---------- INFORMATION SHOWN ----------
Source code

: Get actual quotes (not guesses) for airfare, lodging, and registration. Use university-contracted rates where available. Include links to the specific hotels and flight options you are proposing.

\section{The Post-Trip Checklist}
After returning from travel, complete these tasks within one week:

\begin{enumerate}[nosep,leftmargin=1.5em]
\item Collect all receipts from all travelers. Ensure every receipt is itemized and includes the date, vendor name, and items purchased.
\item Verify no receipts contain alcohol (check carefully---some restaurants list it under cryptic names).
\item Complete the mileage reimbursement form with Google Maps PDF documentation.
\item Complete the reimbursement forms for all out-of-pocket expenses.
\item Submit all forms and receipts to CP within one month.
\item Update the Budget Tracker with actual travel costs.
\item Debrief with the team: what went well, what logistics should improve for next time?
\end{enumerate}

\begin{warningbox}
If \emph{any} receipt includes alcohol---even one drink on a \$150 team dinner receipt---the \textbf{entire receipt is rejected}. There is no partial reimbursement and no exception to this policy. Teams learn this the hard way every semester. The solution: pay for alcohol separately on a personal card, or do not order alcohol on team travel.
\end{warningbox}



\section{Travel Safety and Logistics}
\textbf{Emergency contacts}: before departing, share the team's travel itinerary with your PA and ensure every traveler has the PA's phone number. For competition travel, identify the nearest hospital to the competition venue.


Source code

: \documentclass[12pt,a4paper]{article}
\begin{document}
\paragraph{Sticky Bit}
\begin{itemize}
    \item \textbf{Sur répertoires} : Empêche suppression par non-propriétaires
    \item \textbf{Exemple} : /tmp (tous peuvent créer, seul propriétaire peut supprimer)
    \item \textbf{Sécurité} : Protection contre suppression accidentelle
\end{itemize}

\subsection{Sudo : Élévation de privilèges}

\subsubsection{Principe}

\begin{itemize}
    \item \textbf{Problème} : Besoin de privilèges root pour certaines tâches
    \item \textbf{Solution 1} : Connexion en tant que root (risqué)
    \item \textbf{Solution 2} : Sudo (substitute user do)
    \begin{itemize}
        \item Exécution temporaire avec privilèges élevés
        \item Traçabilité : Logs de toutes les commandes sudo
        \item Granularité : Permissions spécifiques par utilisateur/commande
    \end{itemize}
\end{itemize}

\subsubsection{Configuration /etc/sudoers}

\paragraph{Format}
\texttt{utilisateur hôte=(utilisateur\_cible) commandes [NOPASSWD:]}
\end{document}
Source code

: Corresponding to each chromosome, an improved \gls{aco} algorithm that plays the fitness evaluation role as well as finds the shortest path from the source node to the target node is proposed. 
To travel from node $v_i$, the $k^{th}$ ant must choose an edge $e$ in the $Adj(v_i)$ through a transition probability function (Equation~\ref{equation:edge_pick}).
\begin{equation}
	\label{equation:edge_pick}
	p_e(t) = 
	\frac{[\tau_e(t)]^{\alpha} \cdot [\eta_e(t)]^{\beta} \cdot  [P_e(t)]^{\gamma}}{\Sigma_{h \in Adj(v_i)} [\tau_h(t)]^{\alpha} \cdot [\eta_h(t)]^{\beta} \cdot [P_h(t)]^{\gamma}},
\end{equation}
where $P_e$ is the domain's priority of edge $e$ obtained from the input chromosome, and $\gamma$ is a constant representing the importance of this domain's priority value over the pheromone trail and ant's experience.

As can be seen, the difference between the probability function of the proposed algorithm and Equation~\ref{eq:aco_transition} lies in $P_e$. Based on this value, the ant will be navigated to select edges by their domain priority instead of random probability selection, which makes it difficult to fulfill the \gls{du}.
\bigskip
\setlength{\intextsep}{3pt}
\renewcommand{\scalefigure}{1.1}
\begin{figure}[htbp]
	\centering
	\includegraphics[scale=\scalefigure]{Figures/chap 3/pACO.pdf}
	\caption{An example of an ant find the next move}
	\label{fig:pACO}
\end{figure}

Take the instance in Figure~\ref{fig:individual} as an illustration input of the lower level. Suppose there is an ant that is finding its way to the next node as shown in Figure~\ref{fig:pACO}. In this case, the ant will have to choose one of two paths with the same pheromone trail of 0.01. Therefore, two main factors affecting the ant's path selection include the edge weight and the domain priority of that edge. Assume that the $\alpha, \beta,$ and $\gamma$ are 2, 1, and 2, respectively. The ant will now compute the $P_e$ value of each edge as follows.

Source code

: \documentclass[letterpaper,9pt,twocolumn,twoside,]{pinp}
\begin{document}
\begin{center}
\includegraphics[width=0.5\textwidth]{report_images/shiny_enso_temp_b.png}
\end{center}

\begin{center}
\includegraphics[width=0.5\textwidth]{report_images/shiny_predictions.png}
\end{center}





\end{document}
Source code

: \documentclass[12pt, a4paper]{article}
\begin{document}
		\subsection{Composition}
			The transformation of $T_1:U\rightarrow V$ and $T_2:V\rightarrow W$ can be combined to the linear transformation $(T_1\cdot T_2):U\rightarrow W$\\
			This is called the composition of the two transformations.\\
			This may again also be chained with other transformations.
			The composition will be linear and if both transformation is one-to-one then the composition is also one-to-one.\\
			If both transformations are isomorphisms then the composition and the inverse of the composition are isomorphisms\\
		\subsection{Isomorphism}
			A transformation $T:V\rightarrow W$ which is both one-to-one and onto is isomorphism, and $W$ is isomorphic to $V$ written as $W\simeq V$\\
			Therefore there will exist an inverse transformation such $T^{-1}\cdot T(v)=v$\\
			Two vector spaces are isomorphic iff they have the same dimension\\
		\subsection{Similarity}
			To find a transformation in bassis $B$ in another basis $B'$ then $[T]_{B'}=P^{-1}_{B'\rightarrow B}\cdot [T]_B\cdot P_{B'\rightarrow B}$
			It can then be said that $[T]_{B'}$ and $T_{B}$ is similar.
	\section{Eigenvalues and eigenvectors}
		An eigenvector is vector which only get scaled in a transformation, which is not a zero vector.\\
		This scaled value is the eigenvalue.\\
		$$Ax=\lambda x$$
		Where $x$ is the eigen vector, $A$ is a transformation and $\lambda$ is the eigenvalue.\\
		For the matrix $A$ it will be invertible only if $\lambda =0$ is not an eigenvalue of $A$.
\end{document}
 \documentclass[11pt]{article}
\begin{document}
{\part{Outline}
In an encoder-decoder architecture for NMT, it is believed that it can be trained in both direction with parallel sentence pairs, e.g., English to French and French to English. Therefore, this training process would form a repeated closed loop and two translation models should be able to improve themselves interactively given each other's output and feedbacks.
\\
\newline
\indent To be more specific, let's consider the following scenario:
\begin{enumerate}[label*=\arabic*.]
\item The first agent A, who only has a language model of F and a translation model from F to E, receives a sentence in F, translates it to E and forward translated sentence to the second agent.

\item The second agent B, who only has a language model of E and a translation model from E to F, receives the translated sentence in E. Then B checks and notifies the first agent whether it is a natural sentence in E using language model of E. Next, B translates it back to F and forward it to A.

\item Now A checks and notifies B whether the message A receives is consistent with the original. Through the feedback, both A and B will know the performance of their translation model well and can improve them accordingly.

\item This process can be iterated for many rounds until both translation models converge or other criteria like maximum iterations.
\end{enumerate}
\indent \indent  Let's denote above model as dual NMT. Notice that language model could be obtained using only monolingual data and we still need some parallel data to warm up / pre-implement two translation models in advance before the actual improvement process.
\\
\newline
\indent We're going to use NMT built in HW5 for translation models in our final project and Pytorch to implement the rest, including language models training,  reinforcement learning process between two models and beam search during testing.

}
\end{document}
----------
(PROBLEM TO WORK ON) Return the lines from the line containing "forward it to A." to the end of the entries above, exactly as they appear and with no other output.

(THE COMPLETED TASK)
\item The second agent B, who only has a language model of E and a translation model from E to F, receives the translated sentence in E. Then B checks and notifies the first agent whether it is a natural sentence in E using language model of E. Next, B translates it back to F and forward it to A.

\item Now A checks and notifies B whether the message A receives is consistent with the original. Through the feedback, both A and B will know the performance of their translation model well and can improve them accordingly.

\item This process can be iterated for many rounds until both translation models converge or other criteria like maximum iterations.
\end{enumerate}
\indent \indent  Let's denote above model as dual NMT. Notice that language model could be obtained using only monolingual data and we still need some parallel data to warm up / pre-implement two translation models in advance before the actual improvement process.
\\
\newline
\indent We're going to use NMT built in HW5 for translation models in our final project and Pytorch to implement the rest, including language models training,  reinforcement learning process between two models and beam search during testing.

}
\end{document}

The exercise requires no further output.